Uma base ampla de cobrança do Imposto de Renda é fundamental para ter uma cidadania capaz de exigir que o governo seja responsabilizado por seu desempenho. Dez milhões de pessoas deixarem de pagar Imposto de Renda seria um tremendo desserviço ao País.

Como bem notou, já há meses, Naercio Menezes Filho, professor do Insper e da USP, não há como considerar pobres os beneficiários da ampliação da isenção de IRPF agora contemplada pelo governo, que seriam contribuintes com renda mensal entre R$ 3 mil e R$ 7 mil. E que, portanto, seria injustificável agraciá-los com benesses fiscais, que, em princípio, poderiam ser destinadas, por outras vias, a segmentos incomparavelmente mais carentes da população (Valor, 29/11/2024).

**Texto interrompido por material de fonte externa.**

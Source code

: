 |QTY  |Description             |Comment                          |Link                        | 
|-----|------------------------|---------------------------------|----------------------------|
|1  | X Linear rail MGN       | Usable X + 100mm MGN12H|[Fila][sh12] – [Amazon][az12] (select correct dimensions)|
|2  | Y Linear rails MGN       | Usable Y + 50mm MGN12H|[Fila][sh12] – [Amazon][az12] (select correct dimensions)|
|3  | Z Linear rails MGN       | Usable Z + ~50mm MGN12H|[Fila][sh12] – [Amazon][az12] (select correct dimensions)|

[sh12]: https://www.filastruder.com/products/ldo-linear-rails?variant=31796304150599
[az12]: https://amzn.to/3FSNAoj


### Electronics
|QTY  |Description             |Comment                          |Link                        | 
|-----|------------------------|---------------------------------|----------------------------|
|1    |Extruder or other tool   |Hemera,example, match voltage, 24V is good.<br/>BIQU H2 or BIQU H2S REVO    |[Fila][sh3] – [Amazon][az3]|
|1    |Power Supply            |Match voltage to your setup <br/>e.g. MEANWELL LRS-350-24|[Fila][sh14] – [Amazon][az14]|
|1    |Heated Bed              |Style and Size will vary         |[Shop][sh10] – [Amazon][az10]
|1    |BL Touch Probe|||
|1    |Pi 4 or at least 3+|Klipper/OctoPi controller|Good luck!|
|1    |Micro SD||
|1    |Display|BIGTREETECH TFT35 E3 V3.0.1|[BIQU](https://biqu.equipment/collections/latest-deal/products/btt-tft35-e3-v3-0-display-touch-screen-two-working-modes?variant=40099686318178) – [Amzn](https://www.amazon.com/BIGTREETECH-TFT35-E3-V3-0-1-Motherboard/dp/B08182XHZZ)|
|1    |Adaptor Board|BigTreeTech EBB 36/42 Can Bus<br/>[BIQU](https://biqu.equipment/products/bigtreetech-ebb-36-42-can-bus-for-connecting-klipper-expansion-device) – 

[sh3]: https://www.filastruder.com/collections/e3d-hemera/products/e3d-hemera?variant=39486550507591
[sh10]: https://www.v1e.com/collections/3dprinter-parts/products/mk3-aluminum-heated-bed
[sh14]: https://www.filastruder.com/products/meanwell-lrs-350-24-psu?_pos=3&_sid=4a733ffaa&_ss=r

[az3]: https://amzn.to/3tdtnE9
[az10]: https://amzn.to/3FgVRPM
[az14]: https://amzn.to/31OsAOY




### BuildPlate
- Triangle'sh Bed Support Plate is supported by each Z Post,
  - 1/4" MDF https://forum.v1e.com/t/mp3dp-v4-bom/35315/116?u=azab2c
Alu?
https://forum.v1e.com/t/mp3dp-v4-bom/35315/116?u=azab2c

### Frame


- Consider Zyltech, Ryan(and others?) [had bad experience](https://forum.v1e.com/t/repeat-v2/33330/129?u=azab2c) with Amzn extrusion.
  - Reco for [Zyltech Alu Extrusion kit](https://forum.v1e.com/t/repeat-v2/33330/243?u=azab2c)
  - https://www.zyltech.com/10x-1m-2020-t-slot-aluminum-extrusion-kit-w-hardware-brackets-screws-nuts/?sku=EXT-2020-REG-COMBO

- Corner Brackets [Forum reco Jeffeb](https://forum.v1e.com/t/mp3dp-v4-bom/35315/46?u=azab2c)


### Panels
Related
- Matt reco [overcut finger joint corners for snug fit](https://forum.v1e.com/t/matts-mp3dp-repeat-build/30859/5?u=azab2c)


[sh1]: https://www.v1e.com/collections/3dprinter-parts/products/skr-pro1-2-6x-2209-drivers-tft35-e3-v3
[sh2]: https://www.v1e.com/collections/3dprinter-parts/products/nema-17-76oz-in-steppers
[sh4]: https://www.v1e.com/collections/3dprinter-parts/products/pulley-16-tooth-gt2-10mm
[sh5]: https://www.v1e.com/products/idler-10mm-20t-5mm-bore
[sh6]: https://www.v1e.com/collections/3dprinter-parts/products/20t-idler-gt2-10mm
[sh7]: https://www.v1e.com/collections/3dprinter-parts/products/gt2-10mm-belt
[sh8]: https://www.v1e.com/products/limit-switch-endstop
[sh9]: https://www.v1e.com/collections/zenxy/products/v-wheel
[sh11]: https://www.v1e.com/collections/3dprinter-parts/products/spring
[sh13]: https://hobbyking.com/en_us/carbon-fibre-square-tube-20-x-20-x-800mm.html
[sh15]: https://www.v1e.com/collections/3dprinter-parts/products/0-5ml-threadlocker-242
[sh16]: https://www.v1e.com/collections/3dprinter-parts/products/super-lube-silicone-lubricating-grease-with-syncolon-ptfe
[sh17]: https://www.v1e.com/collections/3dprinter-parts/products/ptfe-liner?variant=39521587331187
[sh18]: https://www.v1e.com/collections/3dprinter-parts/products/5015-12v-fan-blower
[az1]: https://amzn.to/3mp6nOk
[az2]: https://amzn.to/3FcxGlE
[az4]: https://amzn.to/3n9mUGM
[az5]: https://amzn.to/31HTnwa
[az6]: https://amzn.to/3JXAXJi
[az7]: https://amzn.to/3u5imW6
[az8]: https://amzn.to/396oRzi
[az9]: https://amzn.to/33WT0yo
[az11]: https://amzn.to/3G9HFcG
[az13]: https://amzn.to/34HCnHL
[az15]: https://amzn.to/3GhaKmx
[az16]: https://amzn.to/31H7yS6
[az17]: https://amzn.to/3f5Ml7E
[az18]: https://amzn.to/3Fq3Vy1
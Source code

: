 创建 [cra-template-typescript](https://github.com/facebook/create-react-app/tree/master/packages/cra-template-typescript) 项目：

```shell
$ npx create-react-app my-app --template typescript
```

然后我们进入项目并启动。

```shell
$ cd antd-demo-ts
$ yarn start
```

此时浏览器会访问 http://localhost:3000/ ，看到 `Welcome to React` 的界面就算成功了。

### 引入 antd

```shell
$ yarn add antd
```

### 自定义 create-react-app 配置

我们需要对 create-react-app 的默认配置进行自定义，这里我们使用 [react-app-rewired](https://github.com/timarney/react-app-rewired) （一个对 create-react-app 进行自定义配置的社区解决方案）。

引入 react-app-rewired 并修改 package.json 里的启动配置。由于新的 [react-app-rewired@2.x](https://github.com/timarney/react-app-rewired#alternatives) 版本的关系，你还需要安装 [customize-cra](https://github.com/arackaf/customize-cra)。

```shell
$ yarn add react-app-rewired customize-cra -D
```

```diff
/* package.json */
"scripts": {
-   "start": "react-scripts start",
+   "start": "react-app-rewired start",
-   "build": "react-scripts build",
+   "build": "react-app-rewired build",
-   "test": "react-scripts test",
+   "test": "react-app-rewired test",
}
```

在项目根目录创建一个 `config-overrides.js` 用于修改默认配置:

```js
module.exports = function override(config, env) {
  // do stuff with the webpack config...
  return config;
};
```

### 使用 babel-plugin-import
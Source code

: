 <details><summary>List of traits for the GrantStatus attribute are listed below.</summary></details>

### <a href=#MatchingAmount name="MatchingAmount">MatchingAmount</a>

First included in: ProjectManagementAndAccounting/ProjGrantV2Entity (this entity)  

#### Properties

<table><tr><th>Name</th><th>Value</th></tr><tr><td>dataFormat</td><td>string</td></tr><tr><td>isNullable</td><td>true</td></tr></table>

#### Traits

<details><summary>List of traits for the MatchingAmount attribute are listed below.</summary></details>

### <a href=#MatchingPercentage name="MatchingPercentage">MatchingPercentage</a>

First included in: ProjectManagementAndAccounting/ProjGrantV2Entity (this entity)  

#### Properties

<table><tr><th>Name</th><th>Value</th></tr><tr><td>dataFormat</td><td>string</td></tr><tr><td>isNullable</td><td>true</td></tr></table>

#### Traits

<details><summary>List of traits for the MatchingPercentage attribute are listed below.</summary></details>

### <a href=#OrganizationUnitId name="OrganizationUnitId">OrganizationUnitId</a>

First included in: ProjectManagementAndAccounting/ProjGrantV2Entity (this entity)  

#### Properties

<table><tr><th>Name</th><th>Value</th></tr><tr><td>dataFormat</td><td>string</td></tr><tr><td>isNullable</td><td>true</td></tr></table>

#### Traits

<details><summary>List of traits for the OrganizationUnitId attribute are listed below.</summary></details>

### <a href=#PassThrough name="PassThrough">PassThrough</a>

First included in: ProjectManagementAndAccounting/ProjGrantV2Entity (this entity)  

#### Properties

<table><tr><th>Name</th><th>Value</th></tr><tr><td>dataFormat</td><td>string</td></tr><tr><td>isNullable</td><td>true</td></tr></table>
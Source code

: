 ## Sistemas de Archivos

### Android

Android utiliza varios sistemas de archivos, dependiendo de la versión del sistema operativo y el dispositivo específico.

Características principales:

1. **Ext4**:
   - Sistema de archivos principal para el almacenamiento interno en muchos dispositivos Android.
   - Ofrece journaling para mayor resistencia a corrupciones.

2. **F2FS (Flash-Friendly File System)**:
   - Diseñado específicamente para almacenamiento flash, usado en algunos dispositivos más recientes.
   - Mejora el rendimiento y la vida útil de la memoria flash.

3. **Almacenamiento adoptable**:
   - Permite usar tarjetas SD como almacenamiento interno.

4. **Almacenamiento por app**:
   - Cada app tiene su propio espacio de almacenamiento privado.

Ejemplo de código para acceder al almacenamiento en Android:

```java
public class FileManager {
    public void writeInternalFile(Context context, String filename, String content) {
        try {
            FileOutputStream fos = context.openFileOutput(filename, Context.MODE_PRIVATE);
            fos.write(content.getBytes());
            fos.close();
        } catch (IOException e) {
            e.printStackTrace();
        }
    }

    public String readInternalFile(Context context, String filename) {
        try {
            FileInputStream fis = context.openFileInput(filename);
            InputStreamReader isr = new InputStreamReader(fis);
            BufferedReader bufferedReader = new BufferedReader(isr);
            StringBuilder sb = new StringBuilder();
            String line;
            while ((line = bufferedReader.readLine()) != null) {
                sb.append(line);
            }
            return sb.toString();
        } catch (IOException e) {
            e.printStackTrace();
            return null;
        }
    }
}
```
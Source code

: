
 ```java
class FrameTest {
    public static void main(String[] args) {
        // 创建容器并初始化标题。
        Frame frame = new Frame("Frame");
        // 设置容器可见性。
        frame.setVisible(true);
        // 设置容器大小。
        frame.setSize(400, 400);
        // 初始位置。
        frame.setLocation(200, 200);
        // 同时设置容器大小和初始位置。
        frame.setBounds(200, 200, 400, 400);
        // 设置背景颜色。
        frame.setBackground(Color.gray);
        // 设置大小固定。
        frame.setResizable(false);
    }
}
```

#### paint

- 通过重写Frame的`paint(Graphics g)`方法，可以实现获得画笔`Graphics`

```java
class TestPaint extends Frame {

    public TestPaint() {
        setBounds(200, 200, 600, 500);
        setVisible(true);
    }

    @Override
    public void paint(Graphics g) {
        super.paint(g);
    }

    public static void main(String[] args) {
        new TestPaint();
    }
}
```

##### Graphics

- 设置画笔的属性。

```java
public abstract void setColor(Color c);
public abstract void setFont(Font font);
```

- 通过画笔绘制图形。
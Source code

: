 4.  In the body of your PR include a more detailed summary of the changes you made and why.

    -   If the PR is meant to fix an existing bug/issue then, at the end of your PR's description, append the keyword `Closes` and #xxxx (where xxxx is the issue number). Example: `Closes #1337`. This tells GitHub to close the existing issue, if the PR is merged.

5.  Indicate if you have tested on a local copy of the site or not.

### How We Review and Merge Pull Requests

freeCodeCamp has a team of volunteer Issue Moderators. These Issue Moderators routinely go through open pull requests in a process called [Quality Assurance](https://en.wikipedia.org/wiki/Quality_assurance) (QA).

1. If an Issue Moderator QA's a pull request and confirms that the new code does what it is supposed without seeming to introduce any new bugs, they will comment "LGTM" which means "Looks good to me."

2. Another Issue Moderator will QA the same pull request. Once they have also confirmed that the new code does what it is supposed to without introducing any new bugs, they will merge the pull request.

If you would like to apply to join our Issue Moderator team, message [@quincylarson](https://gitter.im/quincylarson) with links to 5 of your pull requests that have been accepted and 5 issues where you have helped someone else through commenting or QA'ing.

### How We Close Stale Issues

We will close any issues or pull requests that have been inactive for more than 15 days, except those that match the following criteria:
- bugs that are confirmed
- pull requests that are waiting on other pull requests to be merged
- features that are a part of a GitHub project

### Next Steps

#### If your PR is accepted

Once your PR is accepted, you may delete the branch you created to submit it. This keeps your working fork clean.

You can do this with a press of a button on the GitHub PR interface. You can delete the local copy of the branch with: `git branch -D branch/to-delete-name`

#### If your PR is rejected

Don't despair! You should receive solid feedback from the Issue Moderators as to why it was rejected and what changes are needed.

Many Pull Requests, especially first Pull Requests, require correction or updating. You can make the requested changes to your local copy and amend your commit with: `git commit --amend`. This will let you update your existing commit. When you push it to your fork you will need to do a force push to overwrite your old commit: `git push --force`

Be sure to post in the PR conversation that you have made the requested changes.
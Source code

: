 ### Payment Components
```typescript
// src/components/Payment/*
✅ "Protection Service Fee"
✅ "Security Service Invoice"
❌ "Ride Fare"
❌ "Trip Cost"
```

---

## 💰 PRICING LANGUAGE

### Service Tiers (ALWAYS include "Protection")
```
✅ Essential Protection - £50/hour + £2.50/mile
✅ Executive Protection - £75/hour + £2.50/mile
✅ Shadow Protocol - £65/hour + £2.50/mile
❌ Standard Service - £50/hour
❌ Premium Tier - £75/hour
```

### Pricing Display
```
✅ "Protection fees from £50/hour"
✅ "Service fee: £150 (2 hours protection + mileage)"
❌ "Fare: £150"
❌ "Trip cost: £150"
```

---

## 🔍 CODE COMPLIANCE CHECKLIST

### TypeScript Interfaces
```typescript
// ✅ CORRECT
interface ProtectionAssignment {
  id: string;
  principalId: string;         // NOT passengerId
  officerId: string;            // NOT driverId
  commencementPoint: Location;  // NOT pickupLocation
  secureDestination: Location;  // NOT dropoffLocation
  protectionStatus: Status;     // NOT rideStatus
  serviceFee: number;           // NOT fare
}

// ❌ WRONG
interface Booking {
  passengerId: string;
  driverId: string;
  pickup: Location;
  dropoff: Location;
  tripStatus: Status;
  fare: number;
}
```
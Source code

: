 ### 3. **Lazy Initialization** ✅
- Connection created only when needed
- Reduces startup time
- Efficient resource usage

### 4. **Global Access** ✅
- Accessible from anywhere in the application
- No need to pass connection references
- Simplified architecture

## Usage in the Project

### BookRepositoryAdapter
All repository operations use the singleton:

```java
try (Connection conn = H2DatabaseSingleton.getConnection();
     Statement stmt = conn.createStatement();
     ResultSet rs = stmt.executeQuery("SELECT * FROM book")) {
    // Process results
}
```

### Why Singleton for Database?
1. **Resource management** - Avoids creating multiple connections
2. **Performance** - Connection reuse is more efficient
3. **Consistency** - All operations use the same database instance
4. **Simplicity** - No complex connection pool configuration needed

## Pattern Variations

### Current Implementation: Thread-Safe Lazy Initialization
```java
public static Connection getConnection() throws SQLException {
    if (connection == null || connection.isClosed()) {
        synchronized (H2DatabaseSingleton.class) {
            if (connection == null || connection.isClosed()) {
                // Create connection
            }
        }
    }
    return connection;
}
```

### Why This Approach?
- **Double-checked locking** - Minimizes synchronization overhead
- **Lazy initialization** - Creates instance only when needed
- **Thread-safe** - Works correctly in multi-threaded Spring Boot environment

É na sandice de que salário não é renda que se baseia o indefensável projeto de reforma do Imposto sobre a Renda das Pessoas Físicas (IRPF) no País Foto: Wilton Júnior/Estadão

O aparato de cobrança de IRPF é algo de que o País se orgulha. Não deve ser objeto de manipulações eleitoreiras. E, sim, de uma agenda séria de reformas, que torne a tributação da renda muito mais equânime e abrangente do que vem sendo.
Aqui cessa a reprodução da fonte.